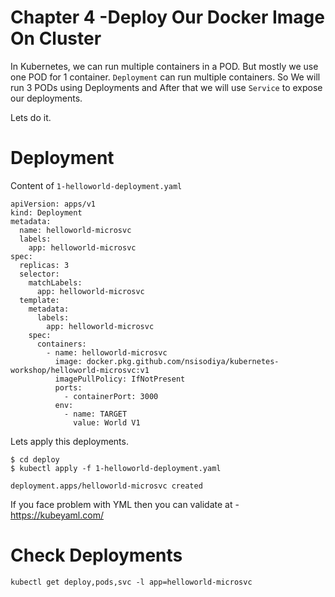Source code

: Chapter 4 -Deploy Our Docker Image On Cluster
=============================================

In Kubernetes, we can run multiple containers in a POD. But mostly we use one POD for 1 container.
`Deployment` can run multiple containers. So We will run 3 PODs using Deployments and After that we will use `Service` to expose our deployments.

Lets do it.

Deployment
===========
Content of `1-helloworld-deployment.yaml`

```
apiVersion: apps/v1
kind: Deployment
metadata:
  name: helloworld-microsvc
  labels:
    app: helloworld-microsvc
spec:
  replicas: 3
  selector:
    matchLabels:
      app: helloworld-microsvc
  template:
    metadata:
      labels:
        app: helloworld-microsvc
    spec:
      containers:
        - name: helloworld-microsvc
          image: docker.pkg.github.com/nsisodiya/kubernetes-workshop/helloworld-microsvc:v1
          imagePullPolicy: IfNotPresent
          ports:
            - containerPort: 3000
          env:
            - name: TARGET
              value: World V1

```

Lets apply this deployments.

```
$ cd deploy
$ kubectl apply -f 1-helloworld-deployment.yaml

deployment.apps/helloworld-microsvc created
```
If you face problem with YML then you can validate at - https://kubeyaml.com/


Check Deployments
=================
```
kubectl get deploy,pods,svc -l app=helloworld-microsvc
```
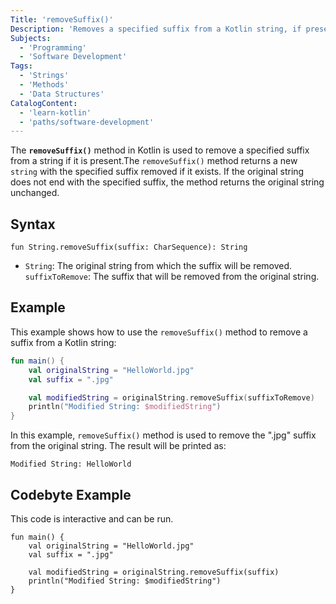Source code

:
 ```yaml
---
Title: 'removeSuffix()'
Description: 'Removes a specified suffix from a Kotlin string, if present.'
Subjects:
  - 'Programming'
  - 'Software Development'
Tags:
  - 'Strings'
  - 'Methods'
  - 'Data Structures'
CatalogContent:
  - 'learn-kotlin'
  - 'paths/software-development'
---
```


The **`removeSuffix()`** method in Kotlin is used to remove a specified suffix from a string if it is present.The `removeSuffix()` method returns a new `string` with the specified suffix removed if it exists. If the original string does not end with the specified suffix, the method returns the original string unchanged.

## Syntax

```pseudo
fun String.removeSuffix(suffix: CharSequence): String
```

- `String`: The original string from which the suffix will be removed.
`suffixToRemove`: The suffix that will be removed from the original string.

## Example

This example shows how to use the `removeSuffix()` method to remove a suffix from a Kotlin string:

```kotlin
fun main() {
    val originalString = "HelloWorld.jpg"
    val suffix = ".jpg"

    val modifiedString = originalString.removeSuffix(suffixToRemove)
    println("Modified String: $modifiedString")
}
```

In this example, `removeSuffix()` method is used to remove the ".jpg" suffix from the original string. The result will be printed as:

```shell
Modified String: HelloWorld
```

## Codebyte Example

This code is interactive and can be run.

```codebyte/kotlin
fun main() {
    val originalString = "HelloWorld.jpg"
    val suffix = ".jpg"

    val modifiedString = originalString.removeSuffix(suffix)
    println("Modified String: $modifiedString")
}
```
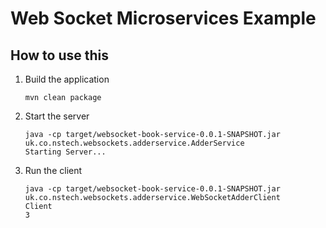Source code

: # Web Socket Microservices Example

## How to use this

1. Build the application

   ```
   mvn clean package
   ```

2. Start the server

   ```
   java -cp target/websocket-book-service-0.0.1-SNAPSHOT.jar uk.co.nstech.websockets.adderservice.AdderService
   Starting Server...
   ```

3. Run the client

   ```
   java -cp target/websocket-book-service-0.0.1-SNAPSHOT.jar uk.co.nstech.websockets.adderservice.WebSocketAdderClient
   Client
   3
   ```
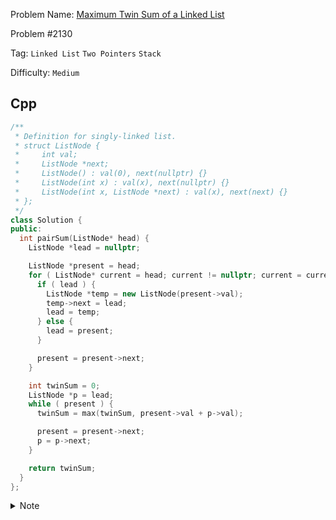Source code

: Problem Name: [Maximum Twin Sum of a Linked List](https://leetcode.com/problems/maximum-twin-sum-of-a-linked-list/)

Problem #2130

Tag: `Linked List` `Two Pointers` `Stack`

Difficulty: `Medium`

## Cpp

```cpp
/**
 * Definition for singly-linked list.
 * struct ListNode {
 *     int val;
 *     ListNode *next;
 *     ListNode() : val(0), next(nullptr) {}
 *     ListNode(int x) : val(x), next(nullptr) {}
 *     ListNode(int x, ListNode *next) : val(x), next(next) {}
 * };
 */
class Solution {
public:
  int pairSum(ListNode* head) {
    ListNode *lead = nullptr;

    ListNode *present = head;
    for ( ListNode* current = head; current != nullptr; current = current->next->next ) {
      if ( lead ) {
        ListNode *temp = new ListNode(present->val);
        temp->next = lead;
        lead = temp;
      } else {
        lead = present;
      }

      present = present->next;
    }

    int twinSum = 0;
    ListNode *p = lead;
    while ( present ) {
      twinSum = max(twinSum, present->val + p->val);

      present = present->next;
      p = p->next;
    }

    return twinSum;
  }
};
```

<details>
  <summary>Note</summary>
  <li>Find the middle node using <code>tortoise rabbit method</code></li>
  <li>Reverse from middle to <code>head</code> node</li>
  <li>Compare reversed & rest linked list and mind the maximum twin sum</li>
</details>
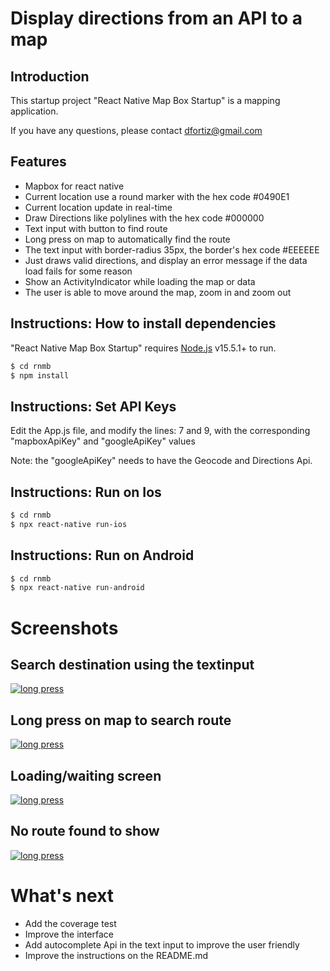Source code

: # Display directions from an API to a map

## Introduction

This startup project "React Native Map Box Startup" is a mapping application. 

If you have any questions, please contact [dfortiz@gmail.com](mailto:dfortiz@gmaile.com) 

## Features
- Mapbox for react native
- Current location use a round marker with the hex code #0490E1
- Current location update in real-time
- Draw Directions like polylines with the hex code #000000
- Text input with button to find route
- Long press on map to automatically find the route
- The text input with border-radius 35px, the border's hex code #EEEEEE
- Just draws valid directions, and display an error message if the data load fails for some reason
- Show an ActivityIndicator while loading the map or data
- The user is able to move around the map, zoom in and zoom out
    

## Instructions: How to install dependencies

"React Native Map Box Startup" requires [Node.js](https://nodejs.org/) v15.5.1+ to run.


```sh
$ cd rnmb
$ npm install
```

## Instructions: Set API Keys

Edit the App.js file, and modify the lines: 7 and 9, with the corresponding "mapboxApiKey" and "googleApiKey" values

Note: the "googleApiKey" needs to have the Geocode and Directions Api.

## Instructions: Run on Ios

```sh
$ cd rnmb
$ npx react-native run-ios
```

## Instructions: Run on Android

```sh
$ cd rnmb
$ npx react-native run-android
```

Screenshots
=========

## Search destination using the textinput

[![long press](https://raw.githubusercontent.com/dfortiz/rnmb/master/screenshots/search-direction-with-text-input.png)](#screenshots)

## Long press on map to search route

[![long press](https://raw.githubusercontent.com/dfortiz/rnmb/master/screenshots/long-press-on-map.png)](#screenshots)

## Loading/waiting screen

[![long press](https://raw.githubusercontent.com/dfortiz/rnmb/master/screenshots/loading-spinner.png)](#screenshots)

## No route found to show

[![long press](https://raw.githubusercontent.com/dfortiz/rnmb/master/screenshots/no-route-found.png)](#screenshots)


What's next
=========

- Add the coverage test
- Improve the interface
- Add autocomplete Api in the text input to improve the user friendly
- Improve the instructions on the README.md

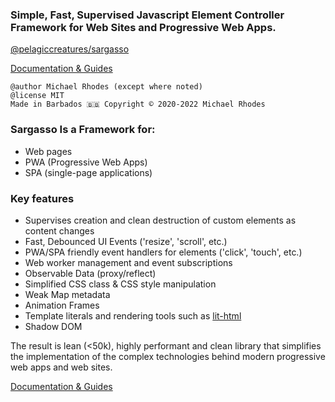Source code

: ### Simple, Fast, Supervised Javascript Element Controller Framework for Web Sites and Progressive Web Apps.

[@pelagiccreatures/sargasso](https://www.npmjs.com/package/@pelagiccreatures/sargasso)

[Documentation & Guides](https://github.com/PelagicCreatures/sargasso/wiki)

```
@author Michael Rhodes (except where noted)
@license MIT
Made in Barbados 🇧🇧 Copyright © 2020-2022 Michael Rhodes
```

### Sargasso Is a Framework for:
* Web pages
* PWA (Progressive Web Apps)
* SPA (single-page applications)

### Key features
* Supervises creation and clean destruction of custom elements as content changes
* Fast, Debounced UI Events ('resize', 'scroll', etc.)
* PWA/SPA friendly event handlers for elements ('click', 'touch', etc.)
* Web worker management and event subscriptions
* Observable Data (proxy/reflect)
* Simplified CSS class & CSS style manipulation
* Weak Map metadata
* Animation Frames
* Template literals and rendering tools such as [lit-html](https://lit-html.polymer-project.org/)
* Shadow DOM

The result is lean (<50k), highly performant and clean library that simplifies the implementation of the complex technologies behind modern progressive web apps and web sites.

[Documentation & Guides](https://github.com/PelagicCreatures/sargasso/wiki)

☆ ☆ ☆ ☆

■ **INSTRUCTIONS FOR THE TASK**: Please set down every record exactly as it appears, leaving out the pictures.

■ **ANSWER FOR THIS EXERCISE**:
Source code

: Chapter 4 -Deploy Our Docker Image On Cluster
=============================================

In Kubernetes, we can run multiple containers in a POD. But mostly we use one POD for 1 container.
`Deployment` can run multiple containers. So We will run 3 PODs using Deployments and After that we will use `Service` to expose our deployments.

Lets do it.

Deployment
===========
Content of `1-helloworld-deployment.yaml`

```
apiVersion: apps/v1
kind: Deployment
metadata:
  name: helloworld-microsvc
  labels:
    app: helloworld-microsvc
spec:
  replicas: 3
  selector:
    matchLabels:
      app: helloworld-microsvc
  template:
    metadata:
      labels:
        app: helloworld-microsvc
    spec:
      containers:
        - name: helloworld-microsvc
          image: docker.pkg.github.com/nsisodiya/kubernetes-workshop/helloworld-microsvc:v1
          imagePullPolicy: IfNotPresent
          ports:
            - containerPort: 3000
          env:
            - name: TARGET
              value: World V1

```

Lets apply this deployments.

```
$ cd deploy
$ kubectl apply -f 1-helloworld-deployment.yaml

deployment.apps/helloworld-microsvc created
```
If you face problem with YML then you can validate at - https://kubeyaml.com/


Check Deployments
=================
```
kubectl get deploy,pods,svc -l app=helloworld-microsvc
```
Source code

:
 ```yaml
---
Title: 'removeSuffix()'
Description: 'Removes a specified suffix from a Kotlin string, if present.'
Subjects:
  - 'Programming'
  - 'Software Development'
Tags:
  - 'Strings'
  - 'Methods'
  - 'Data Structures'
CatalogContent:
  - 'learn-kotlin'
  - 'paths/software-development'
---
```


The **`removeSuffix()`** method in Kotlin is used to remove a specified suffix from a string if it is present.The `removeSuffix()` method returns a new `string` with the specified suffix removed if it exists. If the original string does not end with the specified suffix, the method returns the original string unchanged.

## Syntax

```pseudo
fun String.removeSuffix(suffix: CharSequence): String
```

- `String`: The original string from which the suffix will be removed.
`suffixToRemove`: The suffix that will be removed from the original string.

## Example

This example shows how to use the `removeSuffix()` method to remove a suffix from a Kotlin string:

```kotlin
fun main() {
    val originalString = "HelloWorld.jpg"
    val suffix = ".jpg"

    val modifiedString = originalString.removeSuffix(suffixToRemove)
    println("Modified String: $modifiedString")
}
```

In this example, `removeSuffix()` method is used to remove the ".jpg" suffix from the original string. The result will be printed as:

```shell
Modified String: HelloWorld
```

## Codebyte Example

This code is interactive and can be run.

```codebyte/kotlin
fun main() {
    val originalString = "HelloWorld.jpg"
    val suffix = ".jpg"

    val modifiedString = originalString.removeSuffix(suffix)
    println("Modified String: $modifiedString")
}
```
Source code

: # Web Socket Microservices Example

## How to use this

1. Build the application

   ```
   mvn clean package
   ```

2. Start the server

   ```
   java -cp target/websocket-book-service-0.0.1-SNAPSHOT.jar uk.co.nstech.websockets.adderservice.AdderService
   Starting Server...
   ```

3. Run the client

   ```
   java -cp target/websocket-book-service-0.0.1-SNAPSHOT.jar uk.co.nstech.websockets.adderservice.WebSocketAdderClient
   Client
   3
   ```
Source code

: Problem Name: [Maximum Twin Sum of a Linked List](https://leetcode.com/problems/maximum-twin-sum-of-a-linked-list/)

Problem #2130

Tag: `Linked List` `Two Pointers` `Stack`

Difficulty: `Medium`

## Cpp

```cpp
/**
 * Definition for singly-linked list.
 * struct ListNode {
 *     int val;
 *     ListNode *next;
 *     ListNode() : val(0), next(nullptr) {}
 *     ListNode(int x) : val(x), next(nullptr) {}
 *     ListNode(int x, ListNode *next) : val(x), next(next) {}
 * };
 */
class Solution {
public:
  int pairSum(ListNode* head) {
    ListNode *lead = nullptr;

    ListNode *present = head;
    for ( ListNode* current = head; current != nullptr; current = current->next->next ) {
      if ( lead ) {
        ListNode *temp = new ListNode(present->val);
        temp->next = lead;
        lead = temp;
      } else {
        lead = present;
      }

      present = present->next;
    }

    int twinSum = 0;
    ListNode *p = lead;
    while ( present ) {
      twinSum = max(twinSum, present->val + p->val);

      present = present->next;
      p = p->next;
    }

    return twinSum;
  }
};
```

<details>
  <summary>Note</summary>
  <li>Find the middle node using <code>tortoise rabbit method</code></li>
  <li>Reverse from middle to <code>head</code> node</li>
  <li>Compare reversed & rest linked list and mind the maximum twin sum</li>
</details>
Source code

: # Display directions from an API to a map

## Introduction

This startup project "React Native Map Box Startup" is a mapping application. 

If you have any questions, please contact [dfortiz@gmail.com](mailto:dfortiz@gmaile.com) 

## Features
- Mapbox for react native
- Current location use a round marker with the hex code #0490E1
- Current location update in real-time
- Draw Directions like polylines with the hex code #000000
- Text input with button to find route
- Long press on map to automatically find the route
- The text input with border-radius 35px, the border's hex code #EEEEEE
- Just draws valid directions, and display an error message if the data load fails for some reason
- Show an ActivityIndicator while loading the map or data
- The user is able to move around the map, zoom in and zoom out
    

## Instructions: How to install dependencies

"React Native Map Box Startup" requires [Node.js](https://nodejs.org/) v15.5.1+ to run.


```sh
$ cd rnmb
$ npm install
```

## Instructions: Set API Keys

Edit the App.js file, and modify the lines: 7 and 9, with the corresponding "mapboxApiKey" and "googleApiKey" values

Note: the "googleApiKey" needs to have the Geocode and Directions Api.

## Instructions: Run on Ios

```sh
$ cd rnmb
$ npx react-native run-ios
```

## Instructions: Run on Android

```sh
$ cd rnmb
$ npx react-native run-android
```

Screenshots
=========

## Search destination using the textinput

[![long press](https://raw.githubusercontent.com/dfortiz/rnmb/master/screenshots/search-direction-with-text-input.png)](#screenshots)

## Long press on map to search route

[![long press](https://raw.githubusercontent.com/dfortiz/rnmb/master/screenshots/long-press-on-map.png)](#screenshots)

## Loading/waiting screen

[![long press](https://raw.githubusercontent.com/dfortiz/rnmb/master/screenshots/loading-spinner.png)](#screenshots)

## No route found to show

[![long press](https://raw.githubusercontent.com/dfortiz/rnmb/master/screenshots/no-route-found.png)](#screenshots)


What's next
=========

- Add the coverage test
- Improve the interface
- Add autocomplete Api in the text input to improve the user friendly
- Improve the instructions on the README.md

Source code

: ### Simple, Fast, Supervised Javascript Element Controller Framework for Web Sites and Progressive Web Apps.

[@pelagiccreatures/sargasso](https://www.npmjs.com/package/@pelagiccreatures/sargasso)

[Documentation & Guides](https://github.com/PelagicCreatures/sargasso/wiki)

```
@author Michael Rhodes (except where noted)
@license MIT
Made in Barbados 🇧🇧 Copyright © 2020-2022 Michael Rhodes
```

### Sargasso Is a Framework for:
* Web pages
* PWA (Progressive Web Apps)
* SPA (single-page applications)

### Key features
* Supervises creation and clean destruction of custom elements as content changes
* Fast, Debounced UI Events ('resize', 'scroll', etc.)
* PWA/SPA friendly event handlers for elements ('click', 'touch', etc.)
* Web worker management and event subscriptions
* Observable Data (proxy/reflect)
* Simplified CSS class & CSS style manipulation
* Weak Map metadata
* Animation Frames
* Template literals and rendering tools such as [lit-html](https://lit-html.polymer-project.org/)
* Shadow DOM

The result is lean (<50k), highly performant and clean library that simplifies the implementation of the complex technologies behind modern progressive web apps and web sites.

[Documentation & Guides](https://github.com/PelagicCreatures/sargasso/wiki)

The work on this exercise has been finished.